I had the same thought last week when I had my xc and enduro tires together. The knobs on the Aspen are so small, that the rubber doesn't have to be soft for them to be compliant.










Sent from my iPhone using Tapatalk


----------



## FJSnoozer (Mar 3, 2015)

cabanaboy said:


> I think their website is inaccurate on the 2.4WT. I emailed them a question about the difference between the 2.35" and 2.4". Here is an excerpt from the response:
> 
> "The Rekon Race 29x2.35 & 29x2.40WT-XC are only available in dual compound (no single or 3C)."
> 
> They also mentioned that the 2.4" is only available in 120TPI. Whereas, 2.35 is available in 60 and 120 TPI. So the only difference between the 2.35 and 2.4 in 120 TPI is 0.05".


https://marathonmtb.com/2020/04/28/maxxis-aspen-rekon-race-wide/

Sent from my iPhone using Tapatalk


----------



## FJSnoozer (Mar 3, 2015)

coke said:


> I had the same thought last week when I had my xc and enduro tires together. The knobs on the Aspen are so small, that the rubber doesn't have to be soft for them to be compliant.
> 
> 
> 
> ...


Jekyl and Hyde picture you got there.

Sent from my iPhone using Tapatalk


----------



## coke (Jun 7, 2008)

FJSnoozer said:


> Jekyl and Hyde picture you got there.
> 
> Sent from my iPhone using Tapatalk


Yeah I had an enduro race on a Saturday followed by an XC race Sunday on the same trails. I constantly had to remind myself during the xc race that I didn't have an Assegai up front lol

Sent from my iPhone using Tapatalk


----------



## durkind (Jul 8, 2005)

FJSnoozer said:


> The details y'all are concerned about. Seem to be applicable to larger knobs.
> 
> If you made a 3c aspen, it would likely rip the chevrons right off. The knobs aren't high enough to have all of those layers of bonding. Same for rekon race I guess unless you want them to wear as fast as an old Racing Ralph did.
> 
> ...


Good explanation.. thanks


----------



## Unbrockenchain (Aug 21, 2015)

Anyone compared knob height between Aspen/Rekon Race 2.25 vs 2.4? I know (or believe) in the Ikon the 2.35 just seems burlier than the 2.2


----------



## csteven71 (Jan 15, 2009)

I've setup my "gravel and exploring" hardtail with 2.25 aspens for winter. It's an amazingly fast tire on dry singletrack and paved roads. I can overwhelm it quickly on wet leaves but that's not what it's designed for. They've convinced me that a hardtail with fast rolling tires may be the best gravel bike out there.


----------



## Eric Marshall (Nov 28, 2012)

csteven71 said:


> I've setup my "gravel and exploring" hardtail with 2.25 aspens for winter. It's an amazingly fast tire on dry singletrack and paved roads. I can overwhelm it quickly on wet leaves but that's not what it's designed for. They've convinced me that a hardtail with fast rolling tires may be the best gravel bike out there.

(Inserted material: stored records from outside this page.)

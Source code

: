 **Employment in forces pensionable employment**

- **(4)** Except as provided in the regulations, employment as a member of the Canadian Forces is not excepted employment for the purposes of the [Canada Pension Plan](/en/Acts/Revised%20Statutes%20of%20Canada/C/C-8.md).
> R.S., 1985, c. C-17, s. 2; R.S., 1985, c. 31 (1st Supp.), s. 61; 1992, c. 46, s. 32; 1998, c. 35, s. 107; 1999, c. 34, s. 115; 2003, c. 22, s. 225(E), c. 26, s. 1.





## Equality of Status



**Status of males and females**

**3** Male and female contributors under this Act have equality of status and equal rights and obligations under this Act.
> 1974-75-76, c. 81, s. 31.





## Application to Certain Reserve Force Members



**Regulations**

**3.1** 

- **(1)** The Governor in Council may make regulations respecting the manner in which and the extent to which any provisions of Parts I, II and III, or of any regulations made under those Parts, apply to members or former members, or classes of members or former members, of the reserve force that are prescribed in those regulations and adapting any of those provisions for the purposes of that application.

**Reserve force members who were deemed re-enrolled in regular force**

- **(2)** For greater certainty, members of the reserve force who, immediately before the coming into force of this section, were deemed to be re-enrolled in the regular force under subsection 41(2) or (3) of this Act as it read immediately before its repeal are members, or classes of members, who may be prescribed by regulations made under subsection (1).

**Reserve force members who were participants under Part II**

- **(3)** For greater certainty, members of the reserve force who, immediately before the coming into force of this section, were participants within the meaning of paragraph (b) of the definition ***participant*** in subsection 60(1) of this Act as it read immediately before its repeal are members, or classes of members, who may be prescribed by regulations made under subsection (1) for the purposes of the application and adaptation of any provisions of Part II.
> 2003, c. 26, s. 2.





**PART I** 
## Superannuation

I feel the only downside to riding my Scalpel on gravel is that I run out of gears (1x drivetrain) trying to keep up with the fast guys riding actual gravel bikes with significantly larger chain rings.


----------



## FJSnoozer (Mar 3, 2015)

Eric Marshall said:


> I feel the only downside to riding my Scalpel on gravel is that I run out of gears (1x drivetrain) trying to keep up with the fast guys riding actual gravel bikes with significantly larger chain rings.


My solution is an e13 cassette with a 38t chainring.

I also bought a carbon fork, we have a 70 mile marathon with 50 miles of groad. It will be 19 pounds.

Going to race the same bike at BWR on Thunderburts, at around 18.0 lbs or even lower.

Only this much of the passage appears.